Google and Microsoft: Delivering Global Unlicensed Super Wi-Fi

Wireless Wonk

Google and Microsoft: Delivering Global Unlicensed Super Wi-Fi

By Barlow Keener, Attorney  |  December 26, 2013

Google and Microsoft (News - Alert) are priming the pump for using super Wi-Fi to deliver wireless broadband outside U.S., the birthplace white spaces. Africa is the key focus. Even Facebook (News - Alert) through Internet.org is talking about creative ways to deliver Internet to the unconnected in Africa. 

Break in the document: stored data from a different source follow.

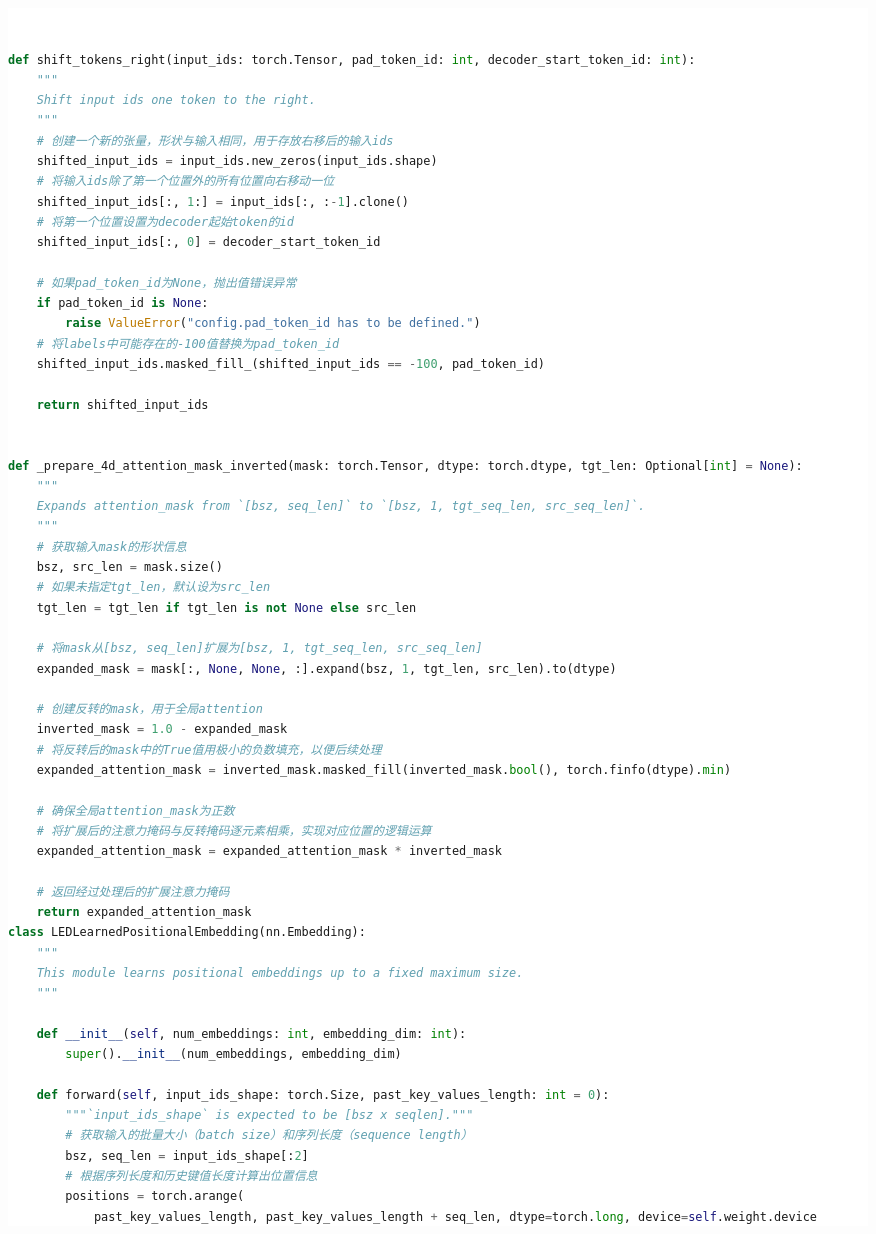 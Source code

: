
 ```py


def shift_tokens_right(input_ids: torch.Tensor, pad_token_id: int, decoder_start_token_id: int):
    """
    Shift input ids one token to the right.
    """
    # 创建一个新的张量，形状与输入相同，用于存放右移后的输入ids
    shifted_input_ids = input_ids.new_zeros(input_ids.shape)
    # 将输入ids除了第一个位置外的所有位置向右移动一位
    shifted_input_ids[:, 1:] = input_ids[:, :-1].clone()
    # 将第一个位置设置为decoder起始token的id
    shifted_input_ids[:, 0] = decoder_start_token_id

    # 如果pad_token_id为None，抛出值错误异常
    if pad_token_id is None:
        raise ValueError("config.pad_token_id has to be defined.")
    # 将labels中可能存在的-100值替换为pad_token_id
    shifted_input_ids.masked_fill_(shifted_input_ids == -100, pad_token_id)

    return shifted_input_ids


def _prepare_4d_attention_mask_inverted(mask: torch.Tensor, dtype: torch.dtype, tgt_len: Optional[int] = None):
    """
    Expands attention_mask from `[bsz, seq_len]` to `[bsz, 1, tgt_seq_len, src_seq_len]`.
    """
    # 获取输入mask的形状信息
    bsz, src_len = mask.size()
    # 如果未指定tgt_len，默认设为src_len
    tgt_len = tgt_len if tgt_len is not None else src_len

    # 将mask从[bsz, seq_len]扩展为[bsz, 1, tgt_seq_len, src_seq_len]
    expanded_mask = mask[:, None, None, :].expand(bsz, 1, tgt_len, src_len).to(dtype)

    # 创建反转的mask，用于全局attention
    inverted_mask = 1.0 - expanded_mask
    # 将反转后的mask中的True值用极小的负数填充，以便后续处理
    expanded_attention_mask = inverted_mask.masked_fill(inverted_mask.bool(), torch.finfo(dtype).min)

    # 确保全局attention_mask为正数
    # 将扩展后的注意力掩码与反转掩码逐元素相乘，实现对应位置的逻辑运算
    expanded_attention_mask = expanded_attention_mask * inverted_mask

    # 返回经过处理后的扩展注意力掩码
    return expanded_attention_mask
class LEDLearnedPositionalEmbedding(nn.Embedding):
    """
    This module learns positional embeddings up to a fixed maximum size.
    """

    def __init__(self, num_embeddings: int, embedding_dim: int):
        super().__init__(num_embeddings, embedding_dim)

    def forward(self, input_ids_shape: torch.Size, past_key_values_length: int = 0):
        """`input_ids_shape` is expected to be [bsz x seqlen]."""
        # 获取输入的批量大小（batch size）和序列长度（sequence length）
        bsz, seq_len = input_ids_shape[:2]
        # 根据序列长度和历史键值长度计算出位置信息
        positions = torch.arange(
            past_key_values_length, past_key_values_length + seq_len, dtype=torch.long, device=self.weight.device
``` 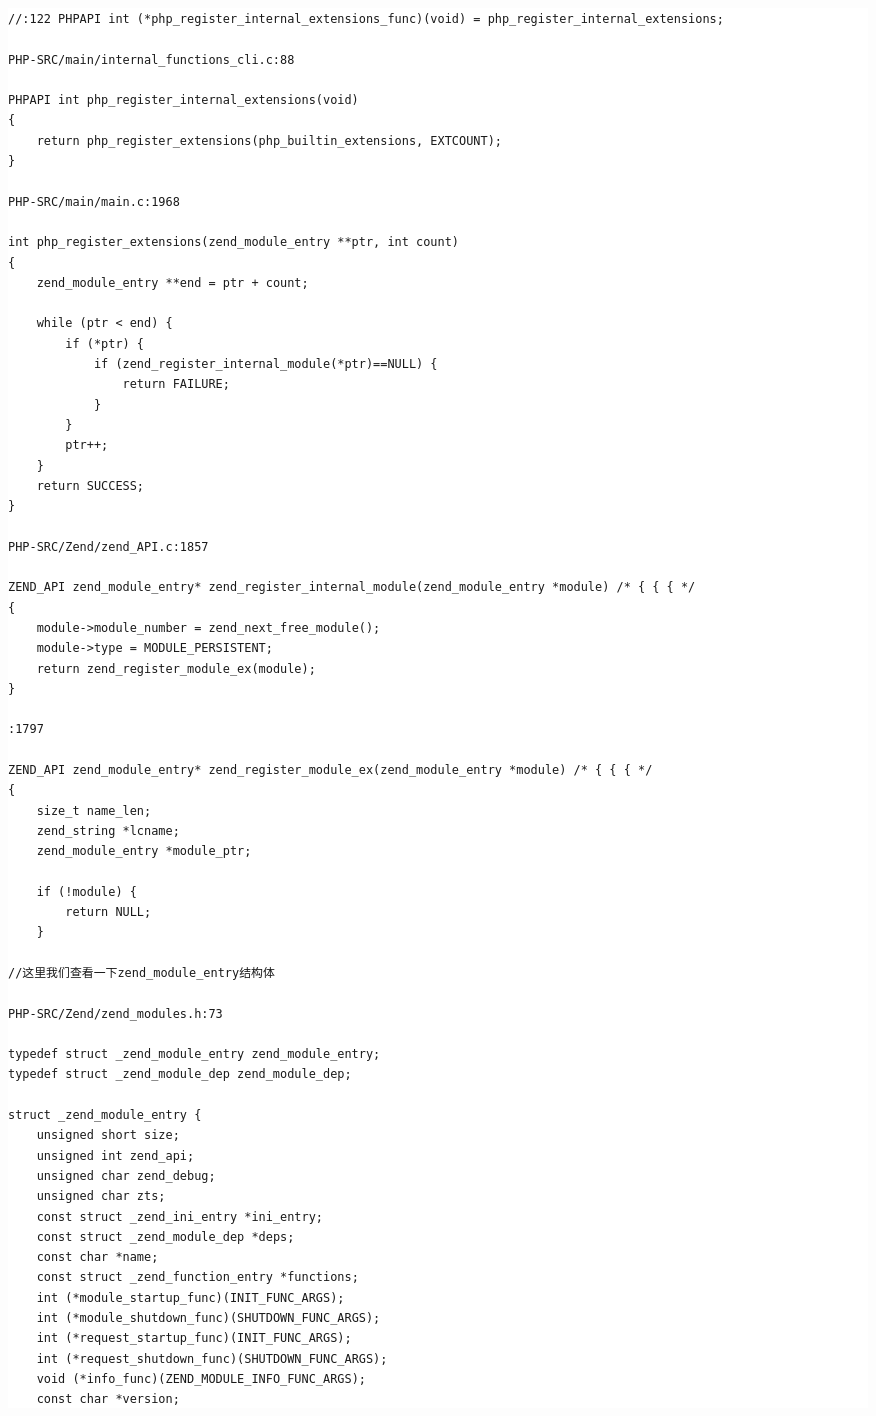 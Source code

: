 	//:122 PHPAPI int (*php_register_internal_extensions_func)(void) = php_register_internal_extensions;

	PHP-SRC/main/internal_functions_cli.c:88

	PHPAPI int php_register_internal_extensions(void)
	{
		return php_register_extensions(php_builtin_extensions, EXTCOUNT);
	}

	PHP-SRC/main/main.c:1968

	int php_register_extensions(zend_module_entry **ptr, int count)
	{
		zend_module_entry **end = ptr + count;
	
		while (ptr < end) {
			if (*ptr) {
				if (zend_register_internal_module(*ptr)==NULL) {
					return FAILURE;
				}
			}
			ptr++;
		}
		return SUCCESS;
	}

	PHP-SRC/Zend/zend_API.c:1857

	ZEND_API zend_module_entry* zend_register_internal_module(zend_module_entry *module) /* { { { */
	{
		module->module_number = zend_next_free_module();
		module->type = MODULE_PERSISTENT;
		return zend_register_module_ex(module);
	}
	
	:1797

	ZEND_API zend_module_entry* zend_register_module_ex(zend_module_entry *module) /* { { { */
	{
		size_t name_len;
		zend_string *lcname;
		zend_module_entry *module_ptr;
	
		if (!module) {
			return NULL;
		}

	//这里我们查看一下zend_module_entry结构体

	PHP-SRC/Zend/zend_modules.h:73

	typedef struct _zend_module_entry zend_module_entry;
	typedef struct _zend_module_dep zend_module_dep;
	
	struct _zend_module_entry {
		unsigned short size;
		unsigned int zend_api;
		unsigned char zend_debug;
		unsigned char zts;
		const struct _zend_ini_entry *ini_entry;
		const struct _zend_module_dep *deps;
		const char *name;
		const struct _zend_function_entry *functions;
		int (*module_startup_func)(INIT_FUNC_ARGS);
		int (*module_shutdown_func)(SHUTDOWN_FUNC_ARGS);
		int (*request_startup_func)(INIT_FUNC_ARGS);
		int (*request_shutdown_func)(SHUTDOWN_FUNC_ARGS);
		void (*info_func)(ZEND_MODULE_INFO_FUNC_ARGS);
		const char *version; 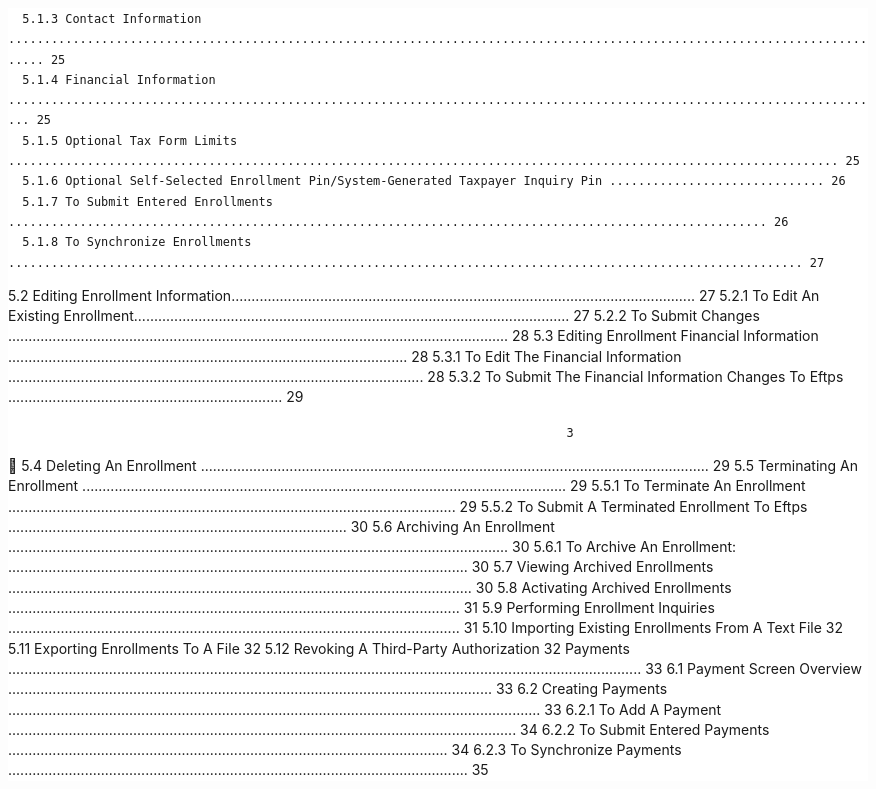       5.1.3 Contact Information ............................................................................................................................. 25
      5.1.4 Financial Information ........................................................................................................................... 25
      5.1.5 Optional Tax Form Limits .................................................................................................................... 25
      5.1.6 Optional Self-Selected Enrollment Pin/System-Generated Taxpayer Inquiry Pin .............................. 26
      5.1.7 To Submit Entered Enrollments .......................................................................................................... 26
      5.1.8 To Synchronize Enrollments ............................................................................................................... 27
   5.2 Editing Enrollment Information................................................................................................................... 27
      5.2.1 To Edit An Existing Enrollment............................................................................................................ 27
      5.2.2 To Submit Changes ............................................................................................................................ 28
   5.3 Editing Enrollment Financial Information ................................................................................................... 28
      5.3.1 To Edit The Financial Information ....................................................................................................... 28
      5.3.2 To Submit The Financial Information Changes To Eftps .................................................................... 29




                                                                                  3
   5.4 Deleting An Enrollment .............................................................................................................................. 29
   5.5 Terminating An Enrollment ........................................................................................................................ 29
      5.5.1 To Terminate An Enrollment ............................................................................................................... 29
      5.5.2 To Submit A Terminated Enrollment To Eftps .................................................................................... 30
   5.6 Archiving An Enrollment ............................................................................................................................ 30
      5.6.1 To Archive An Enrollment: .................................................................................................................. 30
   5.7 Viewing Archived Enrollments ................................................................................................................... 30
   5.8 Activating Archived Enrollments ................................................................................................................ 31
   5.9 Performing Enrollment Inquiries ................................................................................................................ 31
   5.10 Importing Existing Enrollments From A Text File                                                                                                              32
   5.11 Exporting Enrollments To A File                                                                                                                              32
   5.12 Revoking A Third-Party Authorization                                                                                                                         32
Payments ............................................................................................................................................................. 33
   6.1 Payment Screen Overview ........................................................................................................................ 33
   6.2 Creating Payments .................................................................................................................................... 33
      6.2.1 To Add A Payment .............................................................................................................................. 34
      6.2.2 To Submit Entered Payments ............................................................................................................. 34
      6.2.3 To Synchronize Payments .................................................................................................................. 35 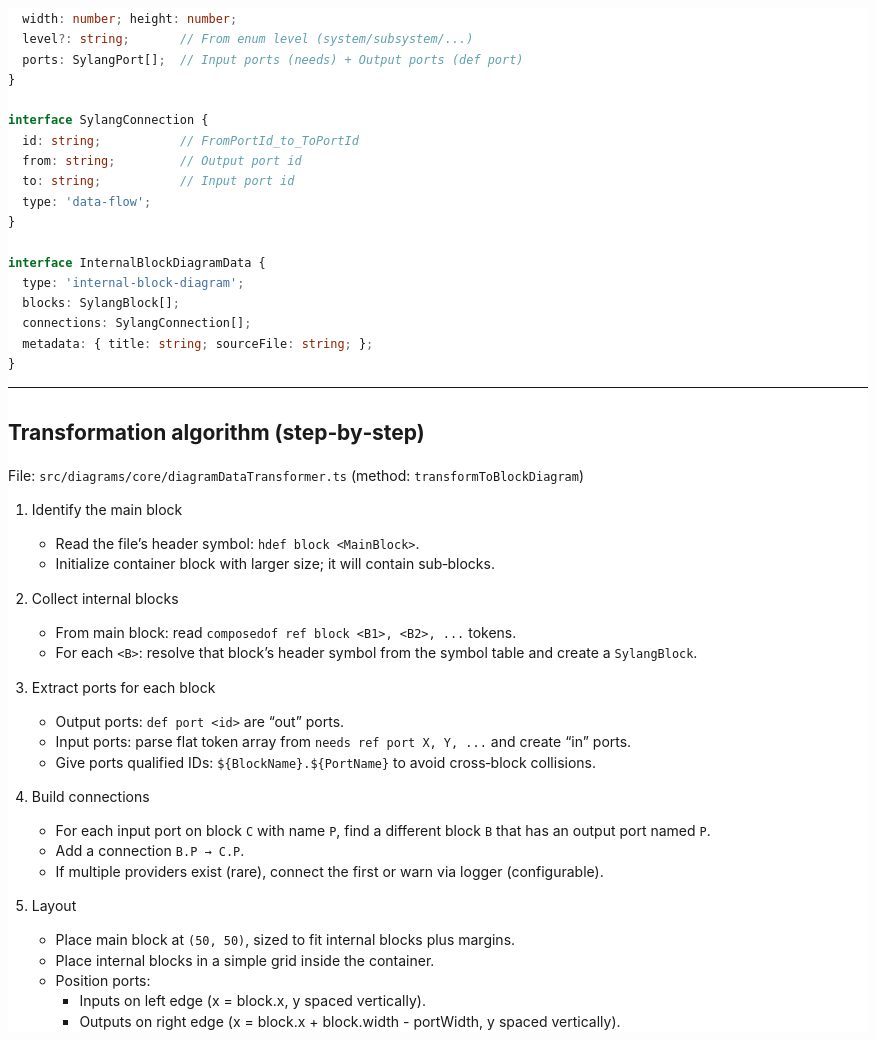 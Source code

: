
 ```ts
  width: number; height: number;
  level?: string;       // From enum level (system/subsystem/...)
  ports: SylangPort[];  // Input ports (needs) + Output ports (def port)
}

interface SylangConnection {
  id: string;           // FromPortId_to_ToPortId
  from: string;         // Output port id
  to: string;           // Input port id
  type: 'data-flow';
}

interface InternalBlockDiagramData {
  type: 'internal-block-diagram';
  blocks: SylangBlock[];
  connections: SylangConnection[];
  metadata: { title: string; sourceFile: string; };
}
```

---

## Transformation algorithm (step‑by‑step)

File: `src/diagrams/core/diagramDataTransformer.ts` (method: `transformToBlockDiagram`)

1) Identify the main block
   - Read the file’s header symbol: `hdef block <MainBlock>`.
   - Initialize container block with larger size; it will contain sub‑blocks.

2) Collect internal blocks
   - From main block: read `composedof ref block <B1>, <B2>, ...` tokens.
   - For each `<B>`: resolve that block’s header symbol from the symbol table and create a `SylangBlock`.

3) Extract ports for each block
   - Output ports: `def port <id>` are “out” ports.
   - Input ports: parse flat token array from `needs ref port X, Y, ...` and create “in” ports.
   - Give ports qualified IDs: `${BlockName}.${PortName}` to avoid cross‑block collisions.

4) Build connections
   - For each input port on block `C` with name `P`, find a different block `B` that has an output port named `P`.
   - Add a connection `B.P → C.P`.
   - If multiple providers exist (rare), connect the first or warn via logger (configurable).

5) Layout
   - Place main block at `(50, 50)`, sized to fit internal blocks plus margins.
   - Place internal blocks in a simple grid inside the container.
   - Position ports:
     - Inputs on left edge (x = block.x, y spaced vertically).
     - Outputs on right edge (x = block.x + block.width - portWidth, y spaced vertically).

It all started in the U.S. with the TV White Spaces FCC (News - Alert) 2010 order approving the unlicensed use of UHF and VHF TV channels. The channels were vacated after the Digital TV reshuffling in 2009.  Because certain TV channels were occupied in some geographies but not in other geographies, the FCC created a novel method of preventing interference by requiring new white spaces unlicensed point to point and point to multipoint radios to connect to the Internet and contact every 24 hours an approved database provider.  The database checks the geo-location of the radio and compares the location with the transmissions contours of nearby operating TV stations. If the radio is located within the TV contours, the database uses an on/off policy to turn off the white spaces radio automatically forcing it to either change channels or stop operating.   

Africa has been bullish on white spaces. Only 15 percent of African homes are Internet connected. A University of Malawi physics professor, Chomora Mikeka, has organized a white spaces trial with the Malawi Communications Regulatory Authority to serve the rural town of Zomba. The trial uses Carlson Wireless (News - Alert) radios. The Malawi team works with the International Center for Theoretical Physics in Trieste, Italy.    

Microsoft is conducting trials using solar power in Nanyuki and Kalema, Kenya, and working with the regulator, Ministry of Information and Communications, and Indigo Telecom. 

In South Africa, TENET (the Tertiary Education and Research Network), under the leadership of Arno Hart, conducted a trial funded by Google using Carlson Wireless radios. The vision is to use white spaces radios to deliver Wi-Fi hotspots to populated areas without Internet located in large (million+) urban cities. White spaces would provide the backhaul through foliage and buildings to radios that use a Wi-Fi card to then deliver Wi-Fi to the local residents free of charge. South Africa regulators creatively used the TV guard band channels, those channels next to TV station-assigned channels, for white spaces unlicensed transmissions. The trials showed that there was no inference with the TV station transmission or reception. Use of the guard band channels is prohibited in the U.S.  

The FCC is the only regulatory body to have passed final white spaces regulations.   Ofcom is scheduled to deliver its final order in the fall of 2014.  Canada is expected to complete its regulation in the winter of 2014. While Canada and Singapore are basically following the U.S. FCC model, Ofcom did not fall in line. Ofcom’s database method breaks down the geography in the database by geo-pixels of 100 x 100 meters square – or very small geographic areas. If the radio is transmitting in a particular pixel geography, the database instructs the radio not always to turn off but to lower or raise its power to a predetermined maximum level.  The Ofcom database also calculates power levels based on known clutter in the pixel area like buildings or trees.

A regulatory pothole looming for white spaces’ international regulation, and innovative growth, is the U.S. FCC TV Incentive Auction. The TV Incentive Auction is likely to result in a nationwide swath spectrum dedicated for unlicensed use granting more white spaces in urban areas like Washington, D.C., than exists today. However, the uncertainty factor of not having a final incentive auction rulemaking is holding back other countries from completing their white spaces regulation. 

The mobile industry is pushing for a single, large harmonized 700mHz band of spectrum that will be the same in all countries. The FCC’s Incentive Auction model selling of TV spectrum will be used globally as a model regulatory scheme. Speculation about what may happen to the TV spectrum is holding up regulators from entering into final white spaces orders authorizing commercial use of the same TV spectrum for white spaces. 

Technology could outpace regulation creating the equivalent of spectrum gridlock where the roads are not yet completed but millions of automobiles (or unlicensed white spaces radios) start filling the roads as they did in the 1920s and 1930s when there were no highways completed. Like the automobile revolution, regulators should not impede the free market, and the buying public, from using unlicensed TV white spaces devices to deliver the Internet. 

Barlow Keener (News - Alert) is the principal with Keener Law Group (www.keenerlawgroup.com) out of Boston.